--- GOAL OF THE EXERCISE ---
Scan the entries and copy each line where the word "linewidth" is present.

--- RECORDED DATA ---
━━━━━━━━━━━━━━━━
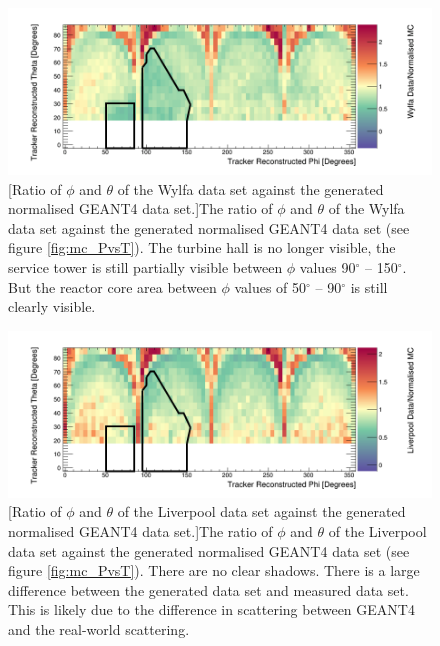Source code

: \begin{figure}[!h]
 \centering
 \includegraphics[width=\linewidth]{Chapter6/Figs/WylfaCryRatioPartialOutlines.png}
 [Ratio of $\phi$ and $\theta$ of the Wylfa data set against the generated normalised GEANT4 data set.]{The ratio of $\phi$ and $\theta$ of the Wylfa data set against the generated normalised GEANT4 data set (see figure \ref{fig:mc_PvsT}). The turbine hall is no longer visible, the service tower is still partially visible between $\phi$ values 90$^\circ$ -- 150$^\circ$. But the reactor core area between $\phi$ values of 50$^\circ$ -- 90$^\circ$ is still clearly visible. }
 \label{fig:WylfaToMCRatio}
\end{figure}

\begin{figure}[!h]
 \centering
 \includegraphics[width=\linewidth]{Chapter6/Figs/LiverpoolCryRatioPartialOutlines.png}
 [Ratio of $\phi$ and $\theta$ of the Liverpool data set against the generated normalised GEANT4 data set.]{The ratio of $\phi$ and $\theta$ of the Liverpool data set against the generated normalised GEANT4 data set (see figure \ref{fig:mc_PvsT}). There are no clear shadows. There is a large difference between the generated data set and measured data set. This is likely due to the difference in scattering between GEANT4 and the real-world scattering.}
 \label{fig:LiverpoolToMCRatio}
\end{figure}


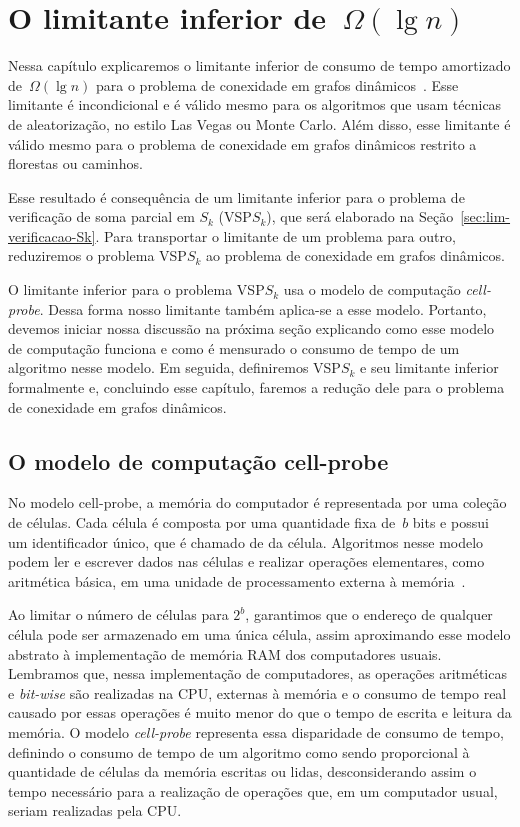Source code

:\chapter{O limitante inferior de~$\Omega(\lg n)$}
\label{sec:lim}
Nessa capítulo explicaremos o limitante inferior de consumo de tempo amortizado de~$\Omega(\lg n)$ para o problema de conexidade em grafos dinâmicos~\cite{lowerBoundPatrascu}. Esse limitante é incondicional e é válido mesmo para os algoritmos que usam técnicas de aleatorização, no estilo Las Vegas ou Monte Carlo. Além disso, esse limitante é válido mesmo para o problema de conexidade em grafos dinâmicos restrito a florestas ou caminhos. 

Esse resultado é consequência de um limitante inferior para o problema de verificação de soma parcial em $S_k$ (VSP$S_k$), 
que será elaborado na Seção~\ref{sec:lim-verificacao-Sk}.
Para transportar o limitante de um problema para outro, reduziremos o problema VSP$S_k$ ao problema de conexidade em grafos dinâmicos.

O limitante inferior para o problema VSP$S_k$ usa o modelo de computação \textit{cell-probe}. Dessa forma nosso limitante também aplica-se a esse modelo. Portanto, devemos iniciar nossa discussão na próxima seção explicando como esse modelo de computação funciona e como é mensurado o consumo de tempo de um algoritmo nesse modelo. Em seguida, definiremos VSP$S_k$ e seu limitante inferior formalmente e, concluindo esse capítulo, faremos a redução dele para o problema de conexidade em grafos dinâmicos.

\section{O modelo de computação cell-probe}
\label{sec:lim-cell-probe}
No modelo cell-probe, a memória do computador é representada por uma coleção de células. Cada célula é composta por uma quantidade fixa de~$b$ bits e possui um identificador único, que é chamado de  da célula. Algoritmos nesse modelo podem ler e escrever dados nas células e realizar operações elementares, como aritmética básica, em uma unidade de processamento externa à memória~\cite{Ajtai1988}.

Ao limitar o número de células para $2^b$, garantimos que o endereço de qualquer célula pode ser armazenado em uma única célula, assim aproximando esse modelo abstrato à implementação de memória RAM dos computadores usuais. Lembramos que, nessa implementação de computadores, as operações aritméticas e \textit{bit-wise} são realizadas na CPU, externas à memória e o consumo de tempo real causado por essas operações é muito menor do que o tempo de escrita e leitura da memória. O modelo \textit{cell-probe} representa essa disparidade de consumo de tempo, definindo o consumo de tempo de um algoritmo como sendo proporcional à quantidade de células da memória escritas ou lidas, desconsiderando assim o tempo necessário para a realização de operações que, em um computador usual, seriam realizadas pela CPU.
━━━━━━━━━━━━━━━━
--- EXERCISE RESPONSE ---
 \includegraphics[width=\linewidth]{Chapter6/Figs/WylfaCryRatioPartialOutlines.png}
 \includegraphics[width=\linewidth]{Chapter6/Figs/LiverpoolCryRatioPartialOutlines.png}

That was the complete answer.